I can’t really speak to the next charge given in the earlier review, that the characters are one-dimensional, because I’ve read all sixteen books so many times I feel I know these people in depth. It is true there are a LOT of characters in MUCH ADO IN MAGGODY—maybe more than in most Arly Hanks books (I think I counted over 20 unique female characters, plus nearly that many men)—and if this is the only novel in the series you read/listen to, you may find them one-dimensional because that’s a lot of people in a book that’s only 256 pages/6 hours and 48 minutes.

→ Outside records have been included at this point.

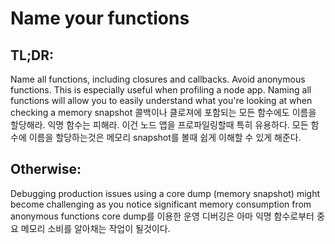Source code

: # Name your functions

## TL;DR: 
Name all functions, including closures and callbacks. Avoid anonymous functions. This is especially useful when profiling a node app. Naming all functions will allow you to easily understand what you're looking at when checking a memory snapshot
콜백이나 클로져에 포함되는 모든 함수에도 이름을 할당해라. 익명 함수는 피해라. 이건 노드 앱을 프로파일링할때 특히 유용하다. 모든 함수에 이름을 할당하는것은 메모리 snapshot를 볼때 쉽게 이해할 수 있게 해준다.


## Otherwise:
Debugging production issues using a core dump (memory snapshot) might become challenging as you notice significant memory consumption from anonymous functions
core dump를 이용한 운영 디버깅은 아마 익명 함수로부터 중요 메모리 소비를 알아채는 작업이 될것이다.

Which leads us to the last charge: that this book has a convoluted story line. Oh, yeah. Joan Hess does something pretty unique in the Maggody books: they’re told in both first person AND third person. So we will have a first-person scene with Arly narrating her investigation of the bank fire; then next we have a third-person narrative of the bank manager and his wife talking in their home about the tragedy. This is how Hess allows us to really get to know her characters: we learn their thoughts and motivations directly, not only as filtered through Arly’s perception.
Which can be a challenge for an audio book narrator. MUCH ADO IN MAGGODY is narrated by Kristen Kalbli, a change from the five previous Maggody books offered through Audible. I appreciate her work and her attempt at Ozark accents, and have only a couple of suggestions for the next time she narrates one:
•• Mrs. Jim Bob’s voice should be clipped, nasal and unattractive. The mellifluous voice Kalbli gave her—quite the loveliest voice in the bunch—was just wrong.
•• When Arly refers to Mayor Jim Bob and Mrs. Jim Bob as “Hizzoner” and “Mizzoner” these terms are pronounced “HizONer” and “MizONer”—not “HIZoner” and “MIZoner”.
•• When you read the book in print the shift from first-person scene to third-person scene is indicated through the use of spaces on the page, which show us we’ve now moved to a different vignette. I strongly encourage anyone narrating these audio books to give the listener 3 or 4 seconds between such scenes, so we are not confused by the complete change in characters, location and situation from the previous sentence.
Please, Audible, give us the other 10 Maggody books!
And Joan Hess—please give us more Arly Hanks. 2010’s THE MERRY WIVES OF MAGGODY really left us hanging!